» INSTRUCTIONS FOR THE TASK
The word "faces" marks the lines to find; copy every such line from the data below.

════════════════

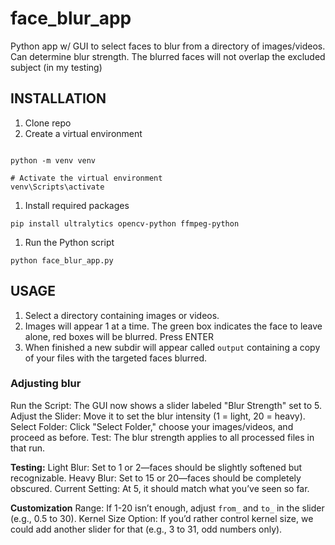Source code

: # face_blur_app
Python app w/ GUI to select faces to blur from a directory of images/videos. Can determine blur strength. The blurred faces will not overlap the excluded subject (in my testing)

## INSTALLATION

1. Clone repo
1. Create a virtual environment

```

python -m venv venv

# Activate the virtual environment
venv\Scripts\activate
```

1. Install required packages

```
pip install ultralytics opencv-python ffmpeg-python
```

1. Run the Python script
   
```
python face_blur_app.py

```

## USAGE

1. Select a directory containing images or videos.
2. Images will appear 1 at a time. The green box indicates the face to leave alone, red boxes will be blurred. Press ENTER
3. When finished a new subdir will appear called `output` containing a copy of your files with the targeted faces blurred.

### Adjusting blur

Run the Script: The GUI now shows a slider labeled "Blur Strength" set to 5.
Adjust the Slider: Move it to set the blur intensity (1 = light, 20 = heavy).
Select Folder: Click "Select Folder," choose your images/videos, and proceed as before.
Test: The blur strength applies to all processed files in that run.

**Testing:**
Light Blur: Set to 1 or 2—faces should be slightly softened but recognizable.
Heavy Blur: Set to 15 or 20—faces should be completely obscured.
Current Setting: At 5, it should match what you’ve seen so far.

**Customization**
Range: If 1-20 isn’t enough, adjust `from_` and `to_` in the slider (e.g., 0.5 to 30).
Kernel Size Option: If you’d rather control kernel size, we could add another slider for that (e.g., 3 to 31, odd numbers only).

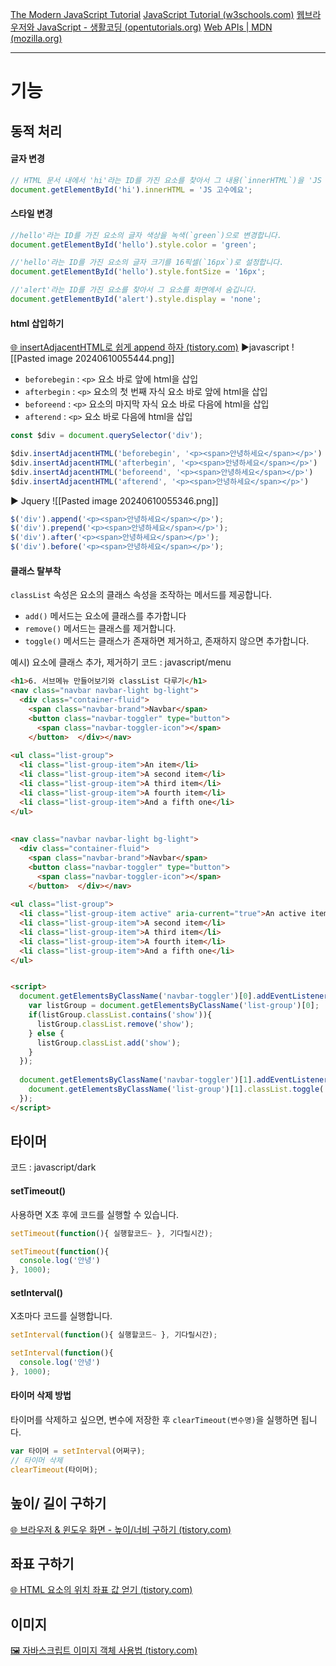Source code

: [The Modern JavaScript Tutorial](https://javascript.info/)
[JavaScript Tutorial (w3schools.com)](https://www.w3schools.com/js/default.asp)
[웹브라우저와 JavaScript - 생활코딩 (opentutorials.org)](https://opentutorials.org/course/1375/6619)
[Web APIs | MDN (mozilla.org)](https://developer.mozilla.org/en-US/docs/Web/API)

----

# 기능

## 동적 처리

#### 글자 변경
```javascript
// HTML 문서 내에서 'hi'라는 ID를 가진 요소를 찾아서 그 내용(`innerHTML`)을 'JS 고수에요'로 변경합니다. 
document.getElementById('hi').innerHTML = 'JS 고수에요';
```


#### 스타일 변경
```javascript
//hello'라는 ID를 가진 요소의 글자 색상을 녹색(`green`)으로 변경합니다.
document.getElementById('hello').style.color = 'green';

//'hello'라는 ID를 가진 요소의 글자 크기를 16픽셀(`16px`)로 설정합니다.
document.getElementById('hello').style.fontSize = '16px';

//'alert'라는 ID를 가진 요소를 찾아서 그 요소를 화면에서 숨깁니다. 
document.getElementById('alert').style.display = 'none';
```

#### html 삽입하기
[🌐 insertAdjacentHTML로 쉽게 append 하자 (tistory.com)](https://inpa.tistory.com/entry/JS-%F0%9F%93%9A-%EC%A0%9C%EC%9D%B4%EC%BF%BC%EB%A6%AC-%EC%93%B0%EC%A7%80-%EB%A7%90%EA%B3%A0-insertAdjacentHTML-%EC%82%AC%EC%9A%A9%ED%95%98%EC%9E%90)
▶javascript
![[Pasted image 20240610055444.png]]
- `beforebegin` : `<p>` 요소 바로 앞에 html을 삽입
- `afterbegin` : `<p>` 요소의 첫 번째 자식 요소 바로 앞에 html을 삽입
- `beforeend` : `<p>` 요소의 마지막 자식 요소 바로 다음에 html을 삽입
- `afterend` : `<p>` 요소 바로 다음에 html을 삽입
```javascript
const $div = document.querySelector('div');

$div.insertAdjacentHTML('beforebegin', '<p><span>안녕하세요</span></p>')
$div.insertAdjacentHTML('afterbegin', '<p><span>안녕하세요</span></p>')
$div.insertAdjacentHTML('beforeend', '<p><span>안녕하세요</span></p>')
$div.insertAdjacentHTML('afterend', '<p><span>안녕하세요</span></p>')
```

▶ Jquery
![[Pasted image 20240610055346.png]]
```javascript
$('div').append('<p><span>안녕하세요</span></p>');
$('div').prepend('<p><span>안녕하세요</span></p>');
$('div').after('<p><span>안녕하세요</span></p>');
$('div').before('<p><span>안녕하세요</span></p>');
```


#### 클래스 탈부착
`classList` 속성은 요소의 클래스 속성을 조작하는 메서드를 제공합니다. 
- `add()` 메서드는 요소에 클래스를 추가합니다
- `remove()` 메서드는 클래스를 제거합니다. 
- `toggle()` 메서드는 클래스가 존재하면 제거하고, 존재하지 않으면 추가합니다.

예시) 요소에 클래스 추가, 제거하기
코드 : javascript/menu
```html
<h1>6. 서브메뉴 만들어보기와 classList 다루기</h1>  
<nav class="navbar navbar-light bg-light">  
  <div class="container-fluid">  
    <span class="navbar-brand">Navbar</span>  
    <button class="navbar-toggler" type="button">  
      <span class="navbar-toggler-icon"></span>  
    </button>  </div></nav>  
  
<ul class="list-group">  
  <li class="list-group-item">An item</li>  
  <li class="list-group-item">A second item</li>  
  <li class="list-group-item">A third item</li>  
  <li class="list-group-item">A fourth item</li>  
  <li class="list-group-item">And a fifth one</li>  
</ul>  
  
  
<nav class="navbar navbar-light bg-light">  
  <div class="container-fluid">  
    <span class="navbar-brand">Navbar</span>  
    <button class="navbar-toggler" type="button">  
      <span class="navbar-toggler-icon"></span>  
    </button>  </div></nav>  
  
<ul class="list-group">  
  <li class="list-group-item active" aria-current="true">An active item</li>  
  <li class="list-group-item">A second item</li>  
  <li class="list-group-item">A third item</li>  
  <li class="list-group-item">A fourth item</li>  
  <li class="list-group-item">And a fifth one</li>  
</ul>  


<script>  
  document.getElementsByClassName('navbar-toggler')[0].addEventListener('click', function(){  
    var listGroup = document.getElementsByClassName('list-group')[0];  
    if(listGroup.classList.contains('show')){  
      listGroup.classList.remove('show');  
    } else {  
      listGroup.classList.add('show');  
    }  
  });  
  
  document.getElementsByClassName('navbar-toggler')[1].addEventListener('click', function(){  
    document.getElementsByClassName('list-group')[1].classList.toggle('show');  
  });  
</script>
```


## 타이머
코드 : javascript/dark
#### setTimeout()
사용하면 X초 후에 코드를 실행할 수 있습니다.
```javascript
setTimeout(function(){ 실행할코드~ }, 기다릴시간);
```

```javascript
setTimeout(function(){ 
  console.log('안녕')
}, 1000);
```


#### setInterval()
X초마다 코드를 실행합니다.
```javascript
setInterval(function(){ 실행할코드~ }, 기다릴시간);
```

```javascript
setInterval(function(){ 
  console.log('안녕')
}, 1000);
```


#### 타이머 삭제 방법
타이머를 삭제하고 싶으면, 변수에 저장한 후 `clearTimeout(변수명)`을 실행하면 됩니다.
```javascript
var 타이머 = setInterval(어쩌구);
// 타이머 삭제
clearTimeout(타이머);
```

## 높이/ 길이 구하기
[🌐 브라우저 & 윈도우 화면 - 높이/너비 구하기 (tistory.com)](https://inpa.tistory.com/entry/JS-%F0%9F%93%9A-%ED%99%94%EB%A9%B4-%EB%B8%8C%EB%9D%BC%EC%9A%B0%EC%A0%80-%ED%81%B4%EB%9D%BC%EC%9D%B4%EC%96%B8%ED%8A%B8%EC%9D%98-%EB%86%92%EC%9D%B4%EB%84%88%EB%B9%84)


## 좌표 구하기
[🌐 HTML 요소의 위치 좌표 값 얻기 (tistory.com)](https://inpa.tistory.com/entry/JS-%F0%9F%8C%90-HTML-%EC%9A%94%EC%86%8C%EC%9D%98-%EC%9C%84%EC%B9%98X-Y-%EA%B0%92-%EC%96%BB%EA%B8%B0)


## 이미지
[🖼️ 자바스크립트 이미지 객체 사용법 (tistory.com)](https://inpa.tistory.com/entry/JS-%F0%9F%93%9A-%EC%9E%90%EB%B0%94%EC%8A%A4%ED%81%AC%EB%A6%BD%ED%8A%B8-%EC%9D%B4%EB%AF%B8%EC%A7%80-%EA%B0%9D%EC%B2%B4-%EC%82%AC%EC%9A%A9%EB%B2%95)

════════════════

» ANSWER FOR THIS EXERCISE
Python app w/ GUI to select faces to blur from a directory of images/videos. Can determine blur strength. The blurred faces will not overlap the excluded subject (in my testing)
3. When finished a new subdir will appear called `output` containing a copy of your files with the targeted faces blurred.
Light Blur: Set to 1 or 2—faces should be slightly softened but recognizable.
Heavy Blur: Set to 15 or 20—faces should be completely obscured.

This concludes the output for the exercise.